[[ THE INPUT, beginning ]]
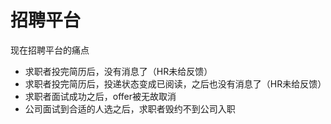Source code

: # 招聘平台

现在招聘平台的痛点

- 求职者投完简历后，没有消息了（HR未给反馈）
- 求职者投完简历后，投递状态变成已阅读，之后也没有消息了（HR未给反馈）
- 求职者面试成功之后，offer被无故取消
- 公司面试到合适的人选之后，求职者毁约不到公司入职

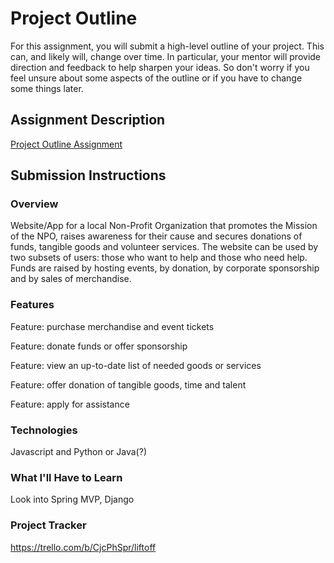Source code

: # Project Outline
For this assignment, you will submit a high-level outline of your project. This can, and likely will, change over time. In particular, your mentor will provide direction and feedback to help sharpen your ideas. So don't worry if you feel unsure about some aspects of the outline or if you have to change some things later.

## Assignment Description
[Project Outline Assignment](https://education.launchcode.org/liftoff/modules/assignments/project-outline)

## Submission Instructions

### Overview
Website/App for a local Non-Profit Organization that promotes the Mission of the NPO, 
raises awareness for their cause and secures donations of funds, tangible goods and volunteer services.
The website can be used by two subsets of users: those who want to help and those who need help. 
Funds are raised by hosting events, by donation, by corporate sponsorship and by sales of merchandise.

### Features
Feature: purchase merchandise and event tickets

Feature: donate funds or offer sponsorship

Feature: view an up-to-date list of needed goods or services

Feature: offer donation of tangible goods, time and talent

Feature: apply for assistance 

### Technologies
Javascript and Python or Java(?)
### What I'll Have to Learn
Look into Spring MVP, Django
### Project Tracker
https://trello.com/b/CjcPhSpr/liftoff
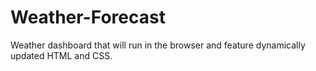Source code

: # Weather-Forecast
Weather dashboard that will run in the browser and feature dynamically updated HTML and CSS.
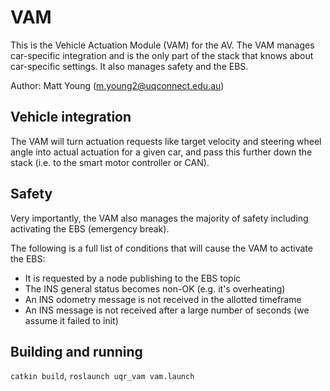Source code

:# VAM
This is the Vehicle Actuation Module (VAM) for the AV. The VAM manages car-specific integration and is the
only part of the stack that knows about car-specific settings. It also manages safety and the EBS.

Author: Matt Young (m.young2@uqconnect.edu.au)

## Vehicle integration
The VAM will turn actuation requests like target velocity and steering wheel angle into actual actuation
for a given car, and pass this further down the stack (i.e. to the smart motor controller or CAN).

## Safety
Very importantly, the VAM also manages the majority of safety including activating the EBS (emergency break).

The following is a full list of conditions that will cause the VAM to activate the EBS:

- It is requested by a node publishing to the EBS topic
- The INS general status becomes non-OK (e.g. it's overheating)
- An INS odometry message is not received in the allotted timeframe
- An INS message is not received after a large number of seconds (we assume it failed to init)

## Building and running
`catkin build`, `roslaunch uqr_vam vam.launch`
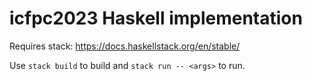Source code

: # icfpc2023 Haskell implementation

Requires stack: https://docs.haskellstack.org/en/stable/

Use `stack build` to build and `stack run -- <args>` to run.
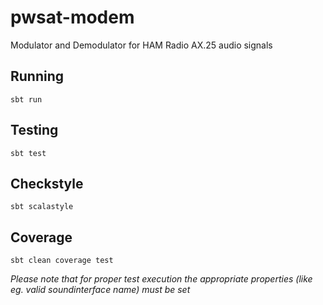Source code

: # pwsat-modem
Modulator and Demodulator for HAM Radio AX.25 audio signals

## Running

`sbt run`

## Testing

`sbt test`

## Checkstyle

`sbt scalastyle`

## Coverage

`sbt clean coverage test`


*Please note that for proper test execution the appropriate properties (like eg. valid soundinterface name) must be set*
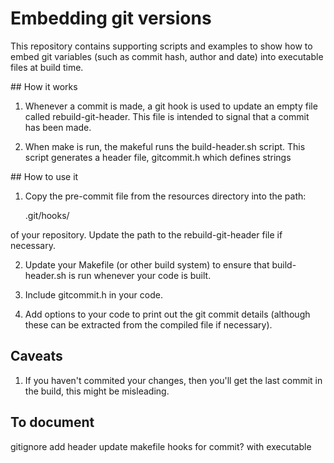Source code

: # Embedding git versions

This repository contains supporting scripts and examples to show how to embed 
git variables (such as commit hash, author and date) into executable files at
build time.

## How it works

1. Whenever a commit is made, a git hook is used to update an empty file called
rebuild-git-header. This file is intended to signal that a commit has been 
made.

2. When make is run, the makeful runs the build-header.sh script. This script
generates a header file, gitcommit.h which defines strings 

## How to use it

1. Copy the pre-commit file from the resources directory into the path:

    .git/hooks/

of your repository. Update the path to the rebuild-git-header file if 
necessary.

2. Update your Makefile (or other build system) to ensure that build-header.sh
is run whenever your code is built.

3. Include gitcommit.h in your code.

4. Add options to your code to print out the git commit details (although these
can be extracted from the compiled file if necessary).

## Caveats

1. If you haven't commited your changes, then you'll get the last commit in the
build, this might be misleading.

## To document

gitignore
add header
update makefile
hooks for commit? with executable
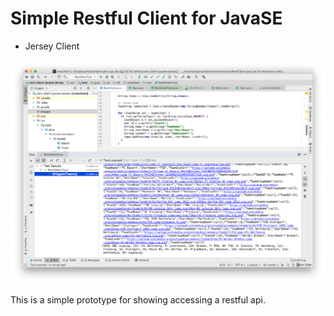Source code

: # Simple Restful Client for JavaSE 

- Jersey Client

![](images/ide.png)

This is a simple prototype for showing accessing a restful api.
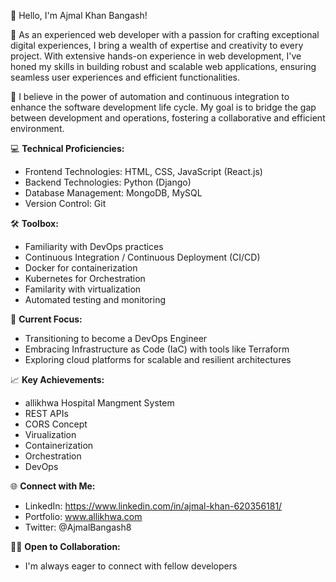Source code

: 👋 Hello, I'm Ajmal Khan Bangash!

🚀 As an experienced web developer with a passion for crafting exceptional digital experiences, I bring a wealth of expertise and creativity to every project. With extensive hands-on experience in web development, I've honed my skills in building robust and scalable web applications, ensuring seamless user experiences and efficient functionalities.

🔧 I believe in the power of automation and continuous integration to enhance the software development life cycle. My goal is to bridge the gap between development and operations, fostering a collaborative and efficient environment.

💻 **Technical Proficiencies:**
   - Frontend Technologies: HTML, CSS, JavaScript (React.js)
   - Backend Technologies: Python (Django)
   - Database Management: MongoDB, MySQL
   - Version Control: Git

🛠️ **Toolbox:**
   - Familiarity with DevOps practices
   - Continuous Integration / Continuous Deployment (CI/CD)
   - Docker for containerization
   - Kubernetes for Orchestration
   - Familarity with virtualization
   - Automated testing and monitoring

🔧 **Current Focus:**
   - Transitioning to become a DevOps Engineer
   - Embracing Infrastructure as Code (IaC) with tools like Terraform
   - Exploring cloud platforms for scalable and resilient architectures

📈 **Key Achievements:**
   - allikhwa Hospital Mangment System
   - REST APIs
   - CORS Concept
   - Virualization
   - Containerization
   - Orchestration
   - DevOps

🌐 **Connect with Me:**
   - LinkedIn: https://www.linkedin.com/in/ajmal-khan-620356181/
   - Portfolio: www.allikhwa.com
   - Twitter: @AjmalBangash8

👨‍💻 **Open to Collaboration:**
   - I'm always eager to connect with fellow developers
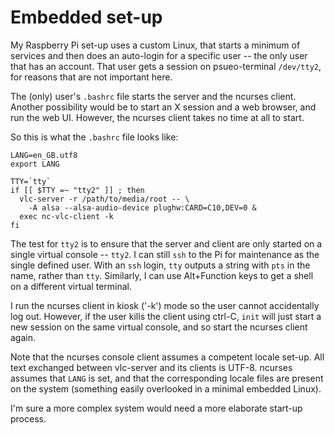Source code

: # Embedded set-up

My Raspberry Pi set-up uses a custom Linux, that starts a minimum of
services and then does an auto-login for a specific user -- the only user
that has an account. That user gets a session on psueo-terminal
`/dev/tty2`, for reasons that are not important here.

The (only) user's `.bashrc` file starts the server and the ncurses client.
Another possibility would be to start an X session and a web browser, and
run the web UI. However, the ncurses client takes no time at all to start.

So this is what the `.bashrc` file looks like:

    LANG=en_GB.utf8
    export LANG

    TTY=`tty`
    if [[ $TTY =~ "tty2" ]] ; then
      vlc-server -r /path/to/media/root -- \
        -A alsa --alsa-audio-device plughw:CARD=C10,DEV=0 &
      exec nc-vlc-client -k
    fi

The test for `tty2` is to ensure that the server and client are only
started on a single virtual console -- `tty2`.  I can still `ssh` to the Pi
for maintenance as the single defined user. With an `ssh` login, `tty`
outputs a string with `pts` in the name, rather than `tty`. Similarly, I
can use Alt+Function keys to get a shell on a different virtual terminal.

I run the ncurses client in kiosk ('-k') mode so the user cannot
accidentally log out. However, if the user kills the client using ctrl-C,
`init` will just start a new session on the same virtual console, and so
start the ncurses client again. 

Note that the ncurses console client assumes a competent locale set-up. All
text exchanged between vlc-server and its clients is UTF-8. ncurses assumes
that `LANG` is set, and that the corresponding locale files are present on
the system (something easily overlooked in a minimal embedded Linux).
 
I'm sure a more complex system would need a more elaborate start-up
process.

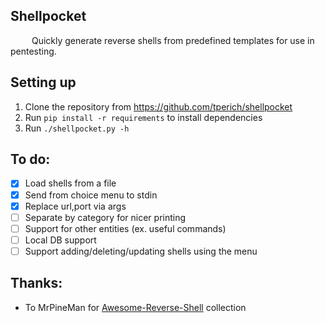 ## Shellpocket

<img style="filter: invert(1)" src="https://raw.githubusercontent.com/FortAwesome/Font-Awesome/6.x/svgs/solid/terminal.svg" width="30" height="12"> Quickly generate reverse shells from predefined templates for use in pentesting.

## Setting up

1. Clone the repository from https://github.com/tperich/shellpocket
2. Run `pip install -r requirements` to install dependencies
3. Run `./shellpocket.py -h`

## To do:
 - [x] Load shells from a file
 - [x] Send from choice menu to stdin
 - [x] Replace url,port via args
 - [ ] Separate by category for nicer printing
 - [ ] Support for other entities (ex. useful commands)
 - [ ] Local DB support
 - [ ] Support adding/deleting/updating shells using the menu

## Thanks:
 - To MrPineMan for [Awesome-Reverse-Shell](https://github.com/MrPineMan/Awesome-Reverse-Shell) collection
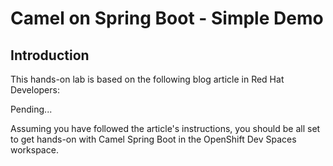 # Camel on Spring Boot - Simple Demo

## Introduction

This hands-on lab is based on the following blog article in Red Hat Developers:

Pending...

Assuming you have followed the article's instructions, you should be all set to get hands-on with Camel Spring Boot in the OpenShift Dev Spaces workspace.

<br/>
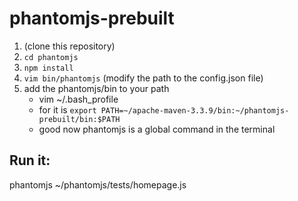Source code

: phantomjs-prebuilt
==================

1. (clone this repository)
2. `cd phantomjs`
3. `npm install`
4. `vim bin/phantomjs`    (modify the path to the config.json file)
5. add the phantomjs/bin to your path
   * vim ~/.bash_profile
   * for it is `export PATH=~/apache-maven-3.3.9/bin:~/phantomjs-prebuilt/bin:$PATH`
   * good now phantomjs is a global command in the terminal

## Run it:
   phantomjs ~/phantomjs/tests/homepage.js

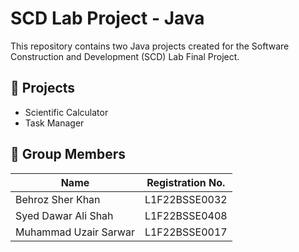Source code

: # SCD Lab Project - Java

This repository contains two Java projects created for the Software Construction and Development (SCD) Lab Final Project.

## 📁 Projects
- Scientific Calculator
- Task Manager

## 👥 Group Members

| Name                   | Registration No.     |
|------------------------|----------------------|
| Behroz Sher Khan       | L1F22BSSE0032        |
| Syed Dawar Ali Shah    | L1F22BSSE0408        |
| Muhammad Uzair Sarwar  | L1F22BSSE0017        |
[[ THE INPUT, end ]]
▶ _EXERCISE PROMPT_: Exact copy, pictures excluded: from the line with "Requires stack: https://docs.haskellstack.org/en/stable/" up to and including the line with "Ajmal Khan Bangash!" in the data above.

▶ _ANSWER BOX_:
Requires stack: https://docs.haskellstack.org/en/stable/

Use `stack build` to build and `stack run -- <args>` to run.
Source code

: # pwsat-modem
Modulator and Demodulator for HAM Radio AX.25 audio signals

## Running

`sbt run`

## Testing

`sbt test`

## Checkstyle

`sbt scalastyle`

## Coverage

`sbt clean coverage test`


*Please note that for proper test execution the appropriate properties (like eg. valid soundinterface name) must be set*
Source code

: # Embedding git versions

This repository contains supporting scripts and examples to show how to embed 
git variables (such as commit hash, author and date) into executable files at
build time.

## How it works

1. Whenever a commit is made, a git hook is used to update an empty file called
rebuild-git-header. This file is intended to signal that a commit has been 
made.

2. When make is run, the makeful runs the build-header.sh script. This script
generates a header file, gitcommit.h which defines strings 

## How to use it

1. Copy the pre-commit file from the resources directory into the path:

    .git/hooks/

of your repository. Update the path to the rebuild-git-header file if 
necessary.

2. Update your Makefile (or other build system) to ensure that build-header.sh
is run whenever your code is built.

3. Include gitcommit.h in your code.

4. Add options to your code to print out the git commit details (although these
can be extracted from the compiled file if necessary).

## Caveats

1. If you haven't commited your changes, then you'll get the last commit in the
build, this might be misleading.

## To document

gitignore
add header
update makefile
hooks for commit? with executable
Source code

: # Simple Restful Client for JavaSE 

- Jersey Client

![](images/ide.png)

This is a simple prototype for showing accessing a restful api.
Source code

: 👋 Hello, I'm Ajmal Khan Bangash!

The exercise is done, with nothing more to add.